-- Instructions for the task --
An exact reprint of the whole listing is what the answer must contain.

-*-*-

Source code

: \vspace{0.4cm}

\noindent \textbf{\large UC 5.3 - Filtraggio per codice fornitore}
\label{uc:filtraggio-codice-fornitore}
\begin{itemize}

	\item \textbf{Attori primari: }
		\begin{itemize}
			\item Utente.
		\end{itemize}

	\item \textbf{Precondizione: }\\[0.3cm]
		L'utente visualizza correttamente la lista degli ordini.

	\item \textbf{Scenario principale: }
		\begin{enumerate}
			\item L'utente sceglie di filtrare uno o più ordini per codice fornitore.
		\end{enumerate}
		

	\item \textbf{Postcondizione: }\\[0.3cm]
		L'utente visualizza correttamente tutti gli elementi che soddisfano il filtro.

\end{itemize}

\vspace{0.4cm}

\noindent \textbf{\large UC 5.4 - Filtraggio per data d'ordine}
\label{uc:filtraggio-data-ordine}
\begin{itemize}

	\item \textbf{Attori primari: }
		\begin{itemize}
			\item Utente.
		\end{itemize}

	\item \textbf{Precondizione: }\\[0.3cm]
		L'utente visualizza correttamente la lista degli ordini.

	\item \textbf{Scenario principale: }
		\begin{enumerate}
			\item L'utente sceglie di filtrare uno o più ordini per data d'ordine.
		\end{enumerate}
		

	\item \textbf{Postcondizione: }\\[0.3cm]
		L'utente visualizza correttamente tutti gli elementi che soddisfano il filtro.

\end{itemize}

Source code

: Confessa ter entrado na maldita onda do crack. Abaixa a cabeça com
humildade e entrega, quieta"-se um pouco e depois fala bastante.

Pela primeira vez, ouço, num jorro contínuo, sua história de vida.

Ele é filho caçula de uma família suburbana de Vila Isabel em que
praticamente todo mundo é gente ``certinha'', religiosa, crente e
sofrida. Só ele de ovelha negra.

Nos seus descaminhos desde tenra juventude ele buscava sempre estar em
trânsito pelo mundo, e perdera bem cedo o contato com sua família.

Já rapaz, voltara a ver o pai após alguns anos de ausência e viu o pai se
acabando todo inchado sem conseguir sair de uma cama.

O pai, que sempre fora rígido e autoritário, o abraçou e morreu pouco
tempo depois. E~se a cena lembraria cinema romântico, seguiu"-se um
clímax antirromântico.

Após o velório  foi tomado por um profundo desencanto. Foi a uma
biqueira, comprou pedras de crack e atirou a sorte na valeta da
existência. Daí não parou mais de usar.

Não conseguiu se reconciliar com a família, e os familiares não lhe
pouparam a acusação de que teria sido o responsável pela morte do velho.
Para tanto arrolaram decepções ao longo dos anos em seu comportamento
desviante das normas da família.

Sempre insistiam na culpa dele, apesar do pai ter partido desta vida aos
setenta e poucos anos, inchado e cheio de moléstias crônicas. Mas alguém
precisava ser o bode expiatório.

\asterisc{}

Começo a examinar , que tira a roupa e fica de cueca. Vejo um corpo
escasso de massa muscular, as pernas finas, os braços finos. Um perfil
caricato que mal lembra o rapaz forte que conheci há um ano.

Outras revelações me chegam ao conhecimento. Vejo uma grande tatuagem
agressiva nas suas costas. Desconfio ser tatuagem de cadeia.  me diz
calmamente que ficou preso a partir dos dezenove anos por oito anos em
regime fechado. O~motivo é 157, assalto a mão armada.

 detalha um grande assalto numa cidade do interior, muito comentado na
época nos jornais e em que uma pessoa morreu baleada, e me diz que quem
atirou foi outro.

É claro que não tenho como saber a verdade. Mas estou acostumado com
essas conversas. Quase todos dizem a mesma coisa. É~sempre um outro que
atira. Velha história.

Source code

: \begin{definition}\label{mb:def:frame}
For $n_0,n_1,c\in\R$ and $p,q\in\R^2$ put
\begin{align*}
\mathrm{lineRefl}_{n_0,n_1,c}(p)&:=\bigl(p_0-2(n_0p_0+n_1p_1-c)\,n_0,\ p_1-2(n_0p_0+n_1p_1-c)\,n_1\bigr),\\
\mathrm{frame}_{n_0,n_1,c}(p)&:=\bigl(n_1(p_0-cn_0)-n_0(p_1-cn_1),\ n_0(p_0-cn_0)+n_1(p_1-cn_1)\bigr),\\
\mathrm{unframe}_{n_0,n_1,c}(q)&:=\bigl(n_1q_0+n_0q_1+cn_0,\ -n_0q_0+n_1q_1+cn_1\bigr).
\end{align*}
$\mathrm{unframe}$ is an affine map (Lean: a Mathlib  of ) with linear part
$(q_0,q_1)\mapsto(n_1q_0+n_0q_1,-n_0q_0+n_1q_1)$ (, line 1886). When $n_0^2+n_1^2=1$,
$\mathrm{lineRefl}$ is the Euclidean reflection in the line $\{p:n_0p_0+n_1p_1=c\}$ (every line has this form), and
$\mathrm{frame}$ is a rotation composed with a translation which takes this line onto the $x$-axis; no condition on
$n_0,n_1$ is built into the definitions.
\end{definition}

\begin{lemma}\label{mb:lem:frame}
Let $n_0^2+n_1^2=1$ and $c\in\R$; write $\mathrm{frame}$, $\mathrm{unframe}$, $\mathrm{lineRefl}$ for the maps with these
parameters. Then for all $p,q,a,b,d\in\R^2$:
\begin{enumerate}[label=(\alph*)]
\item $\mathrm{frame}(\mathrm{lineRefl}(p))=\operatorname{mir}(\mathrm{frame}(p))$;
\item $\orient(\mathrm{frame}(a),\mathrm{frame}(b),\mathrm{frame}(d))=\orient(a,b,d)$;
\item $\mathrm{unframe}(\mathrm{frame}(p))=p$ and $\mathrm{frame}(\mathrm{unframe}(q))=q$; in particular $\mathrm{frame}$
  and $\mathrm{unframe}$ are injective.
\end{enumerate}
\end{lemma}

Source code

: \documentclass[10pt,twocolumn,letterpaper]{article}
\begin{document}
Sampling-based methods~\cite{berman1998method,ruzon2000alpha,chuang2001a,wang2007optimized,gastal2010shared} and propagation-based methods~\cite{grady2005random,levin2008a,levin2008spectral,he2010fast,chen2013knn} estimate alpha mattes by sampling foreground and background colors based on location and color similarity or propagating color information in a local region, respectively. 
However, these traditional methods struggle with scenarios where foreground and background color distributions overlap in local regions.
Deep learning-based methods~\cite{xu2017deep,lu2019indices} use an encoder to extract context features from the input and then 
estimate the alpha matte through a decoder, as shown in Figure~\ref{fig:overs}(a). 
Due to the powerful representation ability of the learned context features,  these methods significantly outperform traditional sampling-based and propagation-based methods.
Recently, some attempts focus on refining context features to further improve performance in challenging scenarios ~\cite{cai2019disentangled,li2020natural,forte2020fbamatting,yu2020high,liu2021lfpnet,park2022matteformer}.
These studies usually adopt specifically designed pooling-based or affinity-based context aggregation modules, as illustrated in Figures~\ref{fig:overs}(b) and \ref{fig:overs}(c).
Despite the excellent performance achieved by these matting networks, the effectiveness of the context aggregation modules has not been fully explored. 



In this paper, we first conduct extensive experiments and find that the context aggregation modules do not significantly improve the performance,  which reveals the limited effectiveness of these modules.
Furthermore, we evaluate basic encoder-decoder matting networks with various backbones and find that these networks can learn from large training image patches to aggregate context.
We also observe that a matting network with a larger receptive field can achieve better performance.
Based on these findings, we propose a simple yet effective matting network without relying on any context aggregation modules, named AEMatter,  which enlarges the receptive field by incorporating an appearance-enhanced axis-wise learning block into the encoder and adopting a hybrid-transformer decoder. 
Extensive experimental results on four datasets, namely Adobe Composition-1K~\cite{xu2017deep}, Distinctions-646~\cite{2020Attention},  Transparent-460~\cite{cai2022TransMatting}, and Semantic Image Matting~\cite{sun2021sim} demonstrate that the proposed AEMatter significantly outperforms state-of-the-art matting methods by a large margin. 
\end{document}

-*-*-

-- Completed task --
Source code

: \vspace{0.4cm}

\noindent \textbf{\large UC 5.3 - Filtraggio per codice fornitore}
\label{uc:filtraggio-codice-fornitore}
\begin{itemize}

	\item \textbf{Attori primari: }
		\begin{itemize}
			\item Utente.
		\end{itemize}

	\item \textbf{Precondizione: }\\[0.3cm]
		L'utente visualizza correttamente la lista degli ordini.

	\item \textbf{Scenario principale: }
		\begin{enumerate}
			\item L'utente sceglie di filtrare uno o più ordini per codice fornitore.
		\end{enumerate}
		

	\item \textbf{Postcondizione: }\\[0.3cm]
		L'utente visualizza correttamente tutti gli elementi che soddisfano il filtro.

\end{itemize}

\vspace{0.4cm}

\noindent \textbf{\large UC 5.4 - Filtraggio per data d'ordine}
\label{uc:filtraggio-data-ordine}
\begin{itemize}

	\item \textbf{Attori primari: }
		\begin{itemize}
			\item Utente.
		\end{itemize}

	\item \textbf{Precondizione: }\\[0.3cm]
		L'utente visualizza correttamente la lista degli ordini.

	\item \textbf{Scenario principale: }
		\begin{enumerate}
			\item L'utente sceglie di filtrare uno o più ordini per data d'ordine.
		\end{enumerate}
		

	\item \textbf{Postcondizione: }\\[0.3cm]
		L'utente visualizza correttamente tutti gli elementi che soddisfano il filtro.

\end{itemize}

Source code

: Confessa ter entrado na maldita onda do crack. Abaixa a cabeça com
humildade e entrega, quieta"-se um pouco e depois fala bastante.

Pela primeira vez, ouço, num jorro contínuo, sua história de vida.

Ele é filho caçula de uma família suburbana de Vila Isabel em que
praticamente todo mundo é gente ``certinha'', religiosa, crente e
sofrida. Só ele de ovelha negra.

Nos seus descaminhos desde tenra juventude ele buscava sempre estar em
trânsito pelo mundo, e perdera bem cedo o contato com sua família.

Já rapaz, voltara a ver o pai após alguns anos de ausência e viu o pai se
acabando todo inchado sem conseguir sair de uma cama.

O pai, que sempre fora rígido e autoritário, o abraçou e morreu pouco
tempo depois. E~se a cena lembraria cinema romântico, seguiu"-se um
clímax antirromântico.

Após o velório  foi tomado por um profundo desencanto. Foi a uma
biqueira, comprou pedras de crack e atirou a sorte na valeta da
existência. Daí não parou mais de usar.

Não conseguiu se reconciliar com a família, e os familiares não lhe
pouparam a acusação de que teria sido o responsável pela morte do velho.
Para tanto arrolaram decepções ao longo dos anos em seu comportamento
desviante das normas da família.

Sempre insistiam na culpa dele, apesar do pai ter partido desta vida aos
setenta e poucos anos, inchado e cheio de moléstias crônicas. Mas alguém
precisava ser o bode expiatório.

\asterisc{}

Começo a examinar , que tira a roupa e fica de cueca. Vejo um corpo
escasso de massa muscular, as pernas finas, os braços finos. Um perfil
caricato que mal lembra o rapaz forte que conheci há um ano.

Outras revelações me chegam ao conhecimento. Vejo uma grande tatuagem
agressiva nas suas costas. Desconfio ser tatuagem de cadeia.  me diz
calmamente que ficou preso a partir dos dezenove anos por oito anos em
regime fechado. O~motivo é 157, assalto a mão armada.

 detalha um grande assalto numa cidade do interior, muito comentado na
época nos jornais e em que uma pessoa morreu baleada, e me diz que quem
atirou foi outro.

É claro que não tenho como saber a verdade. Mas estou acostumado com
essas conversas. Quase todos dizem a mesma coisa. É~sempre um outro que
atira. Velha história.

Source code

: \begin{definition}\label{mb:def:frame}
For $n_0,n_1,c\in\R$ and $p,q\in\R^2$ put
\begin{align*}
\mathrm{lineRefl}_{n_0,n_1,c}(p)&:=\bigl(p_0-2(n_0p_0+n_1p_1-c)\,n_0,\ p_1-2(n_0p_0+n_1p_1-c)\,n_1\bigr),\\
\mathrm{frame}_{n_0,n_1,c}(p)&:=\bigl(n_1(p_0-cn_0)-n_0(p_1-cn_1),\ n_0(p_0-cn_0)+n_1(p_1-cn_1)\bigr),\\
\mathrm{unframe}_{n_0,n_1,c}(q)&:=\bigl(n_1q_0+n_0q_1+cn_0,\ -n_0q_0+n_1q_1+cn_1\bigr).
\end{align*}
$\mathrm{unframe}$ is an affine map (Lean: a Mathlib  of ) with linear part
$(q_0,q_1)\mapsto(n_1q_0+n_0q_1,-n_0q_0+n_1q_1)$ (, line 1886). When $n_0^2+n_1^2=1$,
$\mathrm{lineRefl}$ is the Euclidean reflection in the line $\{p:n_0p_0+n_1p_1=c\}$ (every line has this form), and
$\mathrm{frame}$ is a rotation composed with a translation which takes this line onto the $x$-axis; no condition on
$n_0,n_1$ is built into the definitions.
\end{definition}

\begin{lemma}\label{mb:lem:frame}
Let $n_0^2+n_1^2=1$ and $c\in\R$; write $\mathrm{frame}$, $\mathrm{unframe}$, $\mathrm{lineRefl}$ for the maps with these
parameters. Then for all $p,q,a,b,d\in\R^2$:
\begin{enumerate}[label=(\alph*)]
\item $\mathrm{frame}(\mathrm{lineRefl}(p))=\operatorname{mir}(\mathrm{frame}(p))$;
\item $\orient(\mathrm{frame}(a),\mathrm{frame}(b),\mathrm{frame}(d))=\orient(a,b,d)$;
\item $\mathrm{unframe}(\mathrm{frame}(p))=p$ and $\mathrm{frame}(\mathrm{unframe}(q))=q$; in particular $\mathrm{frame}$
  and $\mathrm{unframe}$ are injective.
\end{enumerate}
\end{lemma}

Source code

: \documentclass[10pt,twocolumn,letterpaper]{article}
\begin{document}
Sampling-based methods~\cite{berman1998method,ruzon2000alpha,chuang2001a,wang2007optimized,gastal2010shared} and propagation-based methods~\cite{grady2005random,levin2008a,levin2008spectral,he2010fast,chen2013knn} estimate alpha mattes by sampling foreground and background colors based on location and color similarity or propagating color information in a local region, respectively. 
However, these traditional methods struggle with scenarios where foreground and background color distributions overlap in local regions.
Deep learning-based methods~\cite{xu2017deep,lu2019indices} use an encoder to extract context features from the input and then 
estimate the alpha matte through a decoder, as shown in Figure~\ref{fig:overs}(a). 
Due to the powerful representation ability of the learned context features,  these methods significantly outperform traditional sampling-based and propagation-based methods.
Recently, some attempts focus on refining context features to further improve performance in challenging scenarios ~\cite{cai2019disentangled,li2020natural,forte2020fbamatting,yu2020high,liu2021lfpnet,park2022matteformer}.
These studies usually adopt specifically designed pooling-based or affinity-based context aggregation modules, as illustrated in Figures~\ref{fig:overs}(b) and \ref{fig:overs}(c).
Despite the excellent performance achieved by these matting networks, the effectiveness of the context aggregation modules has not been fully explored. 



In this paper, we first conduct extensive experiments and find that the context aggregation modules do not significantly improve the performance,  which reveals the limited effectiveness of these modules.
Furthermore, we evaluate basic encoder-decoder matting networks with various backbones and find that these networks can learn from large training image patches to aggregate context.
We also observe that a matting network with a larger receptive field can achieve better performance.
Based on these findings, we propose a simple yet effective matting network without relying on any context aggregation modules, named AEMatter,  which enlarges the receptive field by incorporating an appearance-enhanced axis-wise learning block into the encoder and adopting a hybrid-transformer decoder. 
Extensive experimental results on four datasets, namely Adobe Composition-1K~\cite{xu2017deep}, Distinctions-646~\cite{2020Attention},  Transparent-460~\cite{cai2022TransMatting}, and Semantic Image Matting~\cite{sun2021sim} demonstrate that the proposed AEMatter significantly outperforms state-of-the-art matting methods by a large margin. 
\end{document}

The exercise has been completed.